Well, boys, the “Worker” is a prawn — a fool for all his pains; He has the muscle and the brawn, the “Fat Man” has the brains.

The Cornstalk: his Habits and Habitat, by Daniel Healey, Sydney, 1893.

The evidence suggests that the fuller expression was a product of service slang in World War Two, perhaps in part based on this usage. In May 1942 the Sunday Times of Perth listed it with other slang expressions then current among AIF servicemen in the Middle East. The earliest appearance I know of is in a publication called Any Complaints, published in Newcastle NSW in 1940. There may be a link with the “green” quality of raw prawns, suggesting greenhorn, but this doesn’t really fit the meaning. A more probable idea behind it was that the story the speaker was being told was as hard to swallow as an uncooked crustacean.

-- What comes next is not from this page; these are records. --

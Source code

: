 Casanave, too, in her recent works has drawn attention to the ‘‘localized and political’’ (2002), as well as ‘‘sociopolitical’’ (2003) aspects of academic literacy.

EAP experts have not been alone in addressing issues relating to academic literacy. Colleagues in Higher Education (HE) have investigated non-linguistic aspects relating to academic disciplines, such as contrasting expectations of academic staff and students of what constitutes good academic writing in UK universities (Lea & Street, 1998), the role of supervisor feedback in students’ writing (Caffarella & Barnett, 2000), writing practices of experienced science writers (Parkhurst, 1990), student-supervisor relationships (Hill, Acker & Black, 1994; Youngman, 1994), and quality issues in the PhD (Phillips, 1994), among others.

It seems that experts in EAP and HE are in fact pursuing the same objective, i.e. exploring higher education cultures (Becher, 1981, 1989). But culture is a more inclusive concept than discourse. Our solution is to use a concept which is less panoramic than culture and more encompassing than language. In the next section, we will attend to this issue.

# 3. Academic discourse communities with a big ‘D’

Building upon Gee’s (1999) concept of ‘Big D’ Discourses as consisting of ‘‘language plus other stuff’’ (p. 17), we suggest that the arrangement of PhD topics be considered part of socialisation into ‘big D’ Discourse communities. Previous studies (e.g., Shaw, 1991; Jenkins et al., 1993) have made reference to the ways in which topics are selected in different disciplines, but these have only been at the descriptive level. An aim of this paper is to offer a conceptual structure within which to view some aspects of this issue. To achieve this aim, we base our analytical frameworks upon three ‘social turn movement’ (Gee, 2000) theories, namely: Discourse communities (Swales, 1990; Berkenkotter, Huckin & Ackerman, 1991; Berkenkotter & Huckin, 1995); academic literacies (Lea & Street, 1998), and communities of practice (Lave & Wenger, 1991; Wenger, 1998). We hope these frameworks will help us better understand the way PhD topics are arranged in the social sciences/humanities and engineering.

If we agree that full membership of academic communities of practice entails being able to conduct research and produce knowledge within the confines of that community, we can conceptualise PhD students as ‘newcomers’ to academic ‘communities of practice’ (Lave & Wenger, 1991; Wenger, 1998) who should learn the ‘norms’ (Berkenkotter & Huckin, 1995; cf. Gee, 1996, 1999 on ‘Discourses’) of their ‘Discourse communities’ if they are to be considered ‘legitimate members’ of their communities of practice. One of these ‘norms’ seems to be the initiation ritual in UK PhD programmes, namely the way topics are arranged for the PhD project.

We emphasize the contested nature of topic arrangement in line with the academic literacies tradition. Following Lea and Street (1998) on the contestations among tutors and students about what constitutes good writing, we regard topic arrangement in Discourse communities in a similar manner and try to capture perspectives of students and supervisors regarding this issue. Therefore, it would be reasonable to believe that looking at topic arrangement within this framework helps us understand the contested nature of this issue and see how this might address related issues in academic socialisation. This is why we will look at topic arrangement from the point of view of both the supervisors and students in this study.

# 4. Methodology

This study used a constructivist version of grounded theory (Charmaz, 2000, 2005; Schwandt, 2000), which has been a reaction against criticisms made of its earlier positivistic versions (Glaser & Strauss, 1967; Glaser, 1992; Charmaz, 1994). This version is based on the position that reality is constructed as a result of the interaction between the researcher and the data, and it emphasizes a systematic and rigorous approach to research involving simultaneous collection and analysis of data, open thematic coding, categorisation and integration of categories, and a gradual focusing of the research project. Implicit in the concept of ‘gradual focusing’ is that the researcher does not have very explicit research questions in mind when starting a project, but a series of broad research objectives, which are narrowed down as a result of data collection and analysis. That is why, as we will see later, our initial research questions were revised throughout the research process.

As to the second expression, I agree that to piss in somebody’s pocket seems like a strange way to curry favour or ingratiate yourself. I suspect that the idiom is suggesting how close you have to be to somebody in order to do this. It’s a modern Australianism, recorded from the 1960s, but a precursor — pissing down any one’s back — is recorded in the same sense in the 1811 enlarged edition of Francis Grose’s Dictionary of the Vulgar Tongue. Beyond that I cannot go.

5. Sic!

• This is a good example of our perennial, the misplaced modifier: “Having been a boarded-up eyesore for nearly six years, I am extremely pleased that the development project for the Metro Theater on Union Street is finally making its way through the Planning Department.” Thanks go to Nancy Miller, who saw this in the Marina Times, a San Francisco neighbourhood newspaper.

• Nancy Leek tells us she was considering joining a gym near her home in California. She thought again after reading on its website. “At Chico Sports Club we believe in moving the body. CSC also believes that being present in the body is important to achieving wellness.” Not to mention continued conscious existence.

• The Spring 2012 issue of the National Trust magazine startled Teresa Lander with this sentence, “To mark the centenary of the death of one of our founders, Octavia Hill, there will be a programme of events across Kent, the county she later made her home”.